I realized it before I even finished the book.
I’ve been reading James by Percival Everett, and I’m about two thirds through.
It’s as good as anything I’ve read, and I’ve read a lot. I was an English major. It’s better than most, the book, but the major too.
I paused to maybe eat something because I’m starting to feel hungry, and I noticed several things at once.
One is that the book has got to me. It’s inside my head and is affecting my thinking. And the way I’m talking now, even the way I’m writing, as I can tell by looking at what I’m writing just now.
Another thing I notice is that I realize that I like the author so much I want to be his friend and him to be mine.
I want to invite him to lunch, and we can eat and talk together like friends and I can listen.
I do have friends already but I’m not very good at it.
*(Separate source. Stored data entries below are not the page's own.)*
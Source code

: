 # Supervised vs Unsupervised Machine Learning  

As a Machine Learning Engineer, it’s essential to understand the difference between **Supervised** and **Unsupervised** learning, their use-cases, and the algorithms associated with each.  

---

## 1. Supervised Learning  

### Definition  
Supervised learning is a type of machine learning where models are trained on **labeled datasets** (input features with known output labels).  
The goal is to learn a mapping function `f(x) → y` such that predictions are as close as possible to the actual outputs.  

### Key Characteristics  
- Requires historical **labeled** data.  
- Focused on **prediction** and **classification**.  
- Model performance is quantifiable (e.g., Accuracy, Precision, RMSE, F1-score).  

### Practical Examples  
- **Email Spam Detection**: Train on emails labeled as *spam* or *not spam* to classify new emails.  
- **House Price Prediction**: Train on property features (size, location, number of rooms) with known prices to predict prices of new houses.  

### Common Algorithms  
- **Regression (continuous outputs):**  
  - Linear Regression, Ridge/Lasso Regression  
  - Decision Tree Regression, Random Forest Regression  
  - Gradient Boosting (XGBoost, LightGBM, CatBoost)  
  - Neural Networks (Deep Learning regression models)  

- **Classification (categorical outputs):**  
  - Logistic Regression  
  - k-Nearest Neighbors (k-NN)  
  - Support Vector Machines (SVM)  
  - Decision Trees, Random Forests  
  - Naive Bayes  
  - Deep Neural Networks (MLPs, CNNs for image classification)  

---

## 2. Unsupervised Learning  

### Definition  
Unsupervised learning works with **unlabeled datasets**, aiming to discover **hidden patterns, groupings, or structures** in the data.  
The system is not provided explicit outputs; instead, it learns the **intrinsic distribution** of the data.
I need more friends and I know it and I’m trying. I’m shy in person and clumsy around people because I decided long ago that I grew up awkward and too much alone because I realize I was poor, as I have been all my life.
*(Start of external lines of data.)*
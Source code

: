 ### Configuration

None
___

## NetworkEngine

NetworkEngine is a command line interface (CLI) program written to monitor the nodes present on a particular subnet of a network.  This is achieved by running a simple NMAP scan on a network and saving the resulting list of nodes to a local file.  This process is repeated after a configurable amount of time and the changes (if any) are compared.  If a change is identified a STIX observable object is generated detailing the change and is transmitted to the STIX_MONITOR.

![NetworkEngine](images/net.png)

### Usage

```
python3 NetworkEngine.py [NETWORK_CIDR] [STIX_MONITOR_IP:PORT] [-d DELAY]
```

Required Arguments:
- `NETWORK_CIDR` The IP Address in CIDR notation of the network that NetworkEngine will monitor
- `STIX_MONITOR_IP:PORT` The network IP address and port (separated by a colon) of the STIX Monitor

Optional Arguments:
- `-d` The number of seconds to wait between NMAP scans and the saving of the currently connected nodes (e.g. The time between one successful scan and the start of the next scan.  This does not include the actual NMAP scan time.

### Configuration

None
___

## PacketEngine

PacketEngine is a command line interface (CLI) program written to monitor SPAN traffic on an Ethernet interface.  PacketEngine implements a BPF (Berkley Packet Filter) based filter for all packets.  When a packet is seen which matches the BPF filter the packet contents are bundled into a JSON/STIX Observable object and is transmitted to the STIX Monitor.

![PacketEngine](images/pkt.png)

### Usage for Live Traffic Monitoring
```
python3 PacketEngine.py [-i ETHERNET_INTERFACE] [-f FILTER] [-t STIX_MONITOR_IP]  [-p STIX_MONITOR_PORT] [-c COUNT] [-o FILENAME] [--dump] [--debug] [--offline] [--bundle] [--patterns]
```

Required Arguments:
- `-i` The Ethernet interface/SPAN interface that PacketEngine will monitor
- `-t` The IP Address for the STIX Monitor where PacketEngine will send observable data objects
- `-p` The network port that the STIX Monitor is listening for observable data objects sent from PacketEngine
But I like people, love them really, and at the moment I don’t know how I ever taught school because I never felt qualified to be in charge of anything.
I didn’t quite get over that inadequate feeling but I suppressed it, but now I’m thinking while I’m at it that there are more things to realize and I am.
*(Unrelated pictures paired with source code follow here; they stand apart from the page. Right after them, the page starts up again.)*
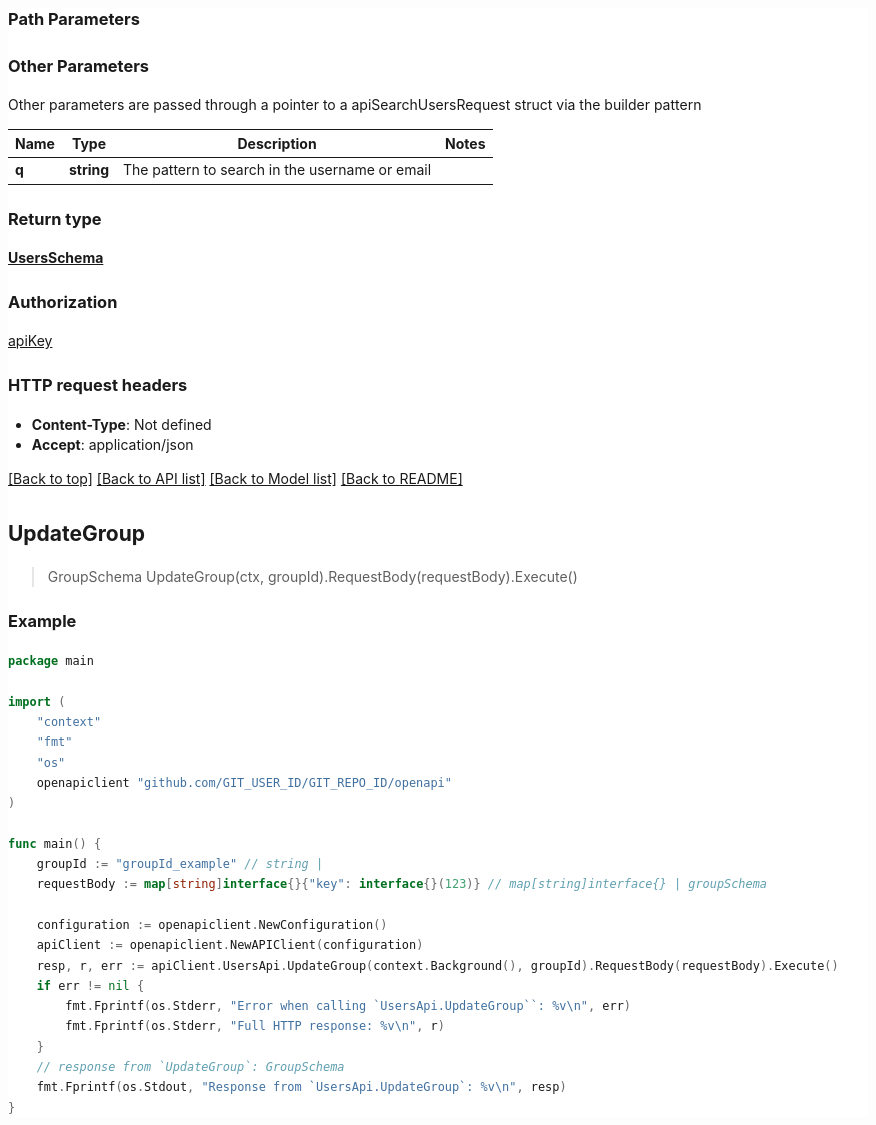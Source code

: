 ### Path Parameters



### Other Parameters

Other parameters are passed through a pointer to a apiSearchUsersRequest struct via the builder pattern


Name | Type | Description  | Notes
------------- | ------------- | ------------- | -------------
 **q** | **string** | The pattern to search in the username or email | 

### Return type

[**UsersSchema**](UsersSchema.md)

### Authorization

[apiKey](../README.md#apiKey)

### HTTP request headers

- **Content-Type**: Not defined
- **Accept**: application/json

[[Back to top]](#) [[Back to API list]](../README.md#documentation-for-api-endpoints)
[[Back to Model list]](../README.md#documentation-for-models)
[[Back to README]](../README.md)


## UpdateGroup

> GroupSchema UpdateGroup(ctx, groupId).RequestBody(requestBody).Execute()



### Example

```go
package main

import (
    "context"
    "fmt"
    "os"
    openapiclient "github.com/GIT_USER_ID/GIT_REPO_ID/openapi"
)

func main() {
    groupId := "groupId_example" // string | 
    requestBody := map[string]interface{}{"key": interface{}(123)} // map[string]interface{} | groupSchema

    configuration := openapiclient.NewConfiguration()
    apiClient := openapiclient.NewAPIClient(configuration)
    resp, r, err := apiClient.UsersApi.UpdateGroup(context.Background(), groupId).RequestBody(requestBody).Execute()
    if err != nil {
        fmt.Fprintf(os.Stderr, "Error when calling `UsersApi.UpdateGroup``: %v\n", err)
        fmt.Fprintf(os.Stderr, "Full HTTP response: %v\n", r)
    }
    // response from `UpdateGroup`: GroupSchema
    fmt.Fprintf(os.Stdout, "Response from `UsersApi.UpdateGroup`: %v\n", resp)
}
```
Realistically, I know that if I can’t have lunch with Percival Everett in person, at least I can read some more of his other books. That’s almost as good as knowing him, because with every book I know I’ll know him more.
And then of course I realize even more, that that’s what reading is and does, and I’ve known that for a very long time, and I have a lot of friends by reading them, and I can pick and choose and do.
And the worlds I live in mix and blur, and the real tactable people I can actually have lunch with we can sit and talk about the world we share and the friends from the books we’ve read.
And this book now is doing things to me, and I’m not even finished.
And it’s making me better than I was because there’s more of me.
Reading gets me to know things I didn’t know but now I’m glad I do.
But also things I didn’t want to know and now I have to deal with the knowing.
And even if I try to choose what I read, my experience tells me that I can’t control everything, that I can be continually surprised, sometimes against my will, and it’s life, take it as it comes, step by step, and make the best of it, which I am, and I’m glad I can and it works well enough better than the alternative.
Reading gives me great comfort, as it can for everybody.
So I’ll stop all this thinking for now, because I need to go to the bathroom and then maybe eat some replacements.
And I’m writing this down now because I want to share it and become one of your book friends as I imagine you to be mine.